Authorities in Queensland are investigating after they became aware of photos showing a man holding a dingo puppy on Fraser Island.
"We received information that a person had allegedly interacted with a wongari pup by catching and holding it," Queensland Environment said, using the indigenous name for a wild dingo.
The Queensland Parks and Wildlife Service (QPWS) received information that a Sunshine Coast person caught the pup and was photographed holding the animal.
A department spokesperson told Yahoo News Australia the dingo pup is showing signs of distress in the photos. Aside from being unlawful, it is particularly "risky to do that" if the pup's mother or father are around, they said.
Parks Queensland has an exhaustive list of rules for visitors to Fraser Island when it comes to dingoes, including that people should "never try to attract dingoes to come close".
Doing so can result in serious penalties.
"People are reminded it is unlawful to deliberately interact with wongari on K’gari [Fraser Island]. This includes enticing them for selfies or close-up photographs," Queensland Environment said.
The minimum penalty for deliberately feeding or interfering with a dingo at the popular tourist spot is an immediate $2,205 fine, while the maximum penalty is $11,028.
The fines were dramatically increased in January last year as authorities tried to tackle the problem of tourists feeding the animals, forcing rangers to take a strict "zero-tolerance" approach.
According to the department, strict rules are necessary to keep people safe and to ensure the natural behaviour of the animals is not disturbed.
Interacting with the animals and feeding them, deliberate or inadvertently, can cause them to become habituated.
"Habituated wongari may approach people for food, placing people and wongari in danger."
Before the crackdown, certain dingoes were becoming expectant of being fed and would turn aggressive towards tourists who do the right thing and refrained from feeding them, a spokesperson explained to Yahoo News.
After authorities urged the public for help on social media, many were critical of the man's act.
"Absolute tools.
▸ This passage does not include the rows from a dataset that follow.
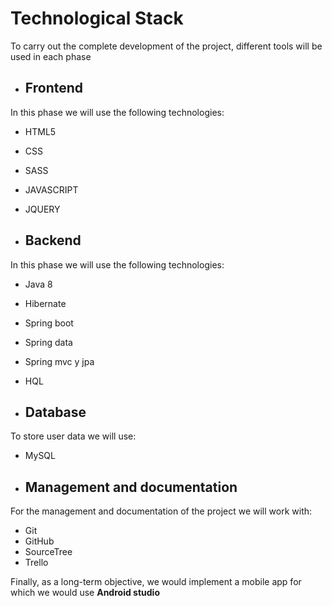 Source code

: # Technological Stack

To carry out the complete development of the project, different tools will be used in each phase

* ##  Frontend
In this phase we will use the following technologies:

  * HTML5
  * CSS
  * SASS
  * JAVASCRIPT
  * JQUERY
  
* ##  Backend

In this phase we will use the following technologies:

  * Java 8
  * Hibernate
  * Spring boot
  * Spring data
  * Spring mvc y jpa
  * HQL
  
* ## Database

To store user data we will use:

  * MySQL
  
* ## Management and documentation

For the management and documentation of the project we will work with:

  * Git
  * GitHub
  * SourceTree
  * Trello
  
Finally, as a long-term objective, we would implement a mobile app for which we would use **Android studio**


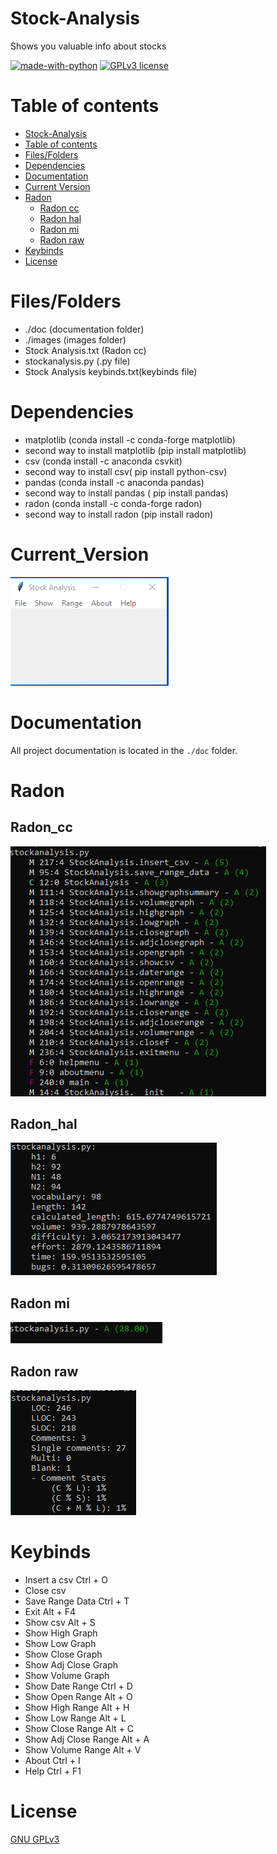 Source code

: # Stock-Analysis

Shows you valuable info about stocks

[![made-with-python](https://img.shields.io/badge/Made%20with-Python-1f425f.svg)](https://www.python.org/) [![GPLv3 license](https://img.shields.io/badge/License-GPLv3-blue.svg)](http://perso.crans.org/besson/LICENSE.html)

# Table of contents

<!--ts-->
  * [Stock-Analysis](#Stock-Analysis)
  * [Table of contents](#Table_of_contents)
  * [Files/Folders](#Files/Folders)
  * [Dependencies](#Dependencies)
  * [Documentation](#Documentation)
  * [Current Version](#Current_Version)
  * [Radon](#Radon)
    * [Radon cc](#Radon_cc)
    * [Radon hal](#Radon_hal)
    * [Radon mi](#Radon_mi)
    * [Radon raw](#Radon_raw)
  * [Keybinds](#Keybinds)
  * [License](#License)
<!--te-->

# Files/Folders

<ul>
  <li> ./doc (documentation folder) </li>
  <li> ./images (images folder) </li>
  <li> Stock Analysis.txt (Radon cc) </li>
  <li> stockanalysis.py (.py file) </li>
  <li> Stock Analysis keybinds.txt(keybinds file) </li>
</ul>


# Dependencies

<ul>
    <li> matplotlib (conda install -c conda-forge matplotlib) </li>
    <li> second way to install matplotlib (pip install matplotlib) </li>
    <li> csv (conda install -c anaconda csvkit) </li>
    <li> second way to install csv( pip install python-csv) </li>
    <li> pandas (conda install -c anaconda pandas) </li>
    <li> second way to install pandas ( pip install pandas) </li>
    <li> radon (conda install -c conda-forge radon) </li>
    <li> second way to install radon (pip install radon) </li>
</ul>

# Current_Version

<p><img src ="images/Stock Analysis.png" title = "Stock Analysis Version"/> </p>

# Documentation

All project documentation is located in the `./doc`  folder.

# Radon

## Radon_cc

<p><img src="images/radon cc stockanalysis.png" title = "Stock Analysis Radon cc"/> </p>

## Radon_hal

<p><img src="images/radon hal stockanalysis.png" title = "Stock Analysis Radon hal"/> </p>

## Radon mi

<p><img src="images/radon mi stockanalysis.png" title = "Stock Analysis Radon mi"/>  </p>

## Radon raw

<p><img src="images/radon raw stockanalysis.png" title = "Stock Analysis Radon raw"/> </p>


# Keybinds

<ul>
  <li> Insert a csv Ctrl + O </li>
  <li> Close csv </li>
  <li> Save Range Data Ctrl + T </li>
  <li> Exit Alt + F4 </li>
  <li> Show csv Alt + S </li>
  <li> Show High Graph </li>
  <li> Show Low Graph </li>
  <li> Show Close Graph </li>
  <li> Show Adj Close Graph </li>
  <li> Show Volume Graph </li>
  <li> Show Date Range Ctrl + D </li>
  <li> Show Open Range Alt + O </li>
  <li> Show High Range Alt + H </li>
  <li> Show Low Range Alt + L </li>
  <li> Show Close Range Alt + C </li>
  <li> Show Adj Close Range Alt + A </li>
  <li> Show Volume Range Alt + V </li>
  <li> About Ctrl + I </li>
  <li> Help Ctrl + F1 </li>
</ul>

# License

[GNU GPLv3](https://choosealicense.com/licenses/gpl-3.0/)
It is time to review the law because 11k doesn't sound enough for this sort of stupidity," one Facebook user commented.
"People are idiots," another said, while many suggested visitors should know better.
"As cute as they are you should never touch or go near them," one person commented.
"No respect for the island and its fauna. Should never be allowed back and fined," a woman argued.
The investigation is ongoing and fines are expected to be issued.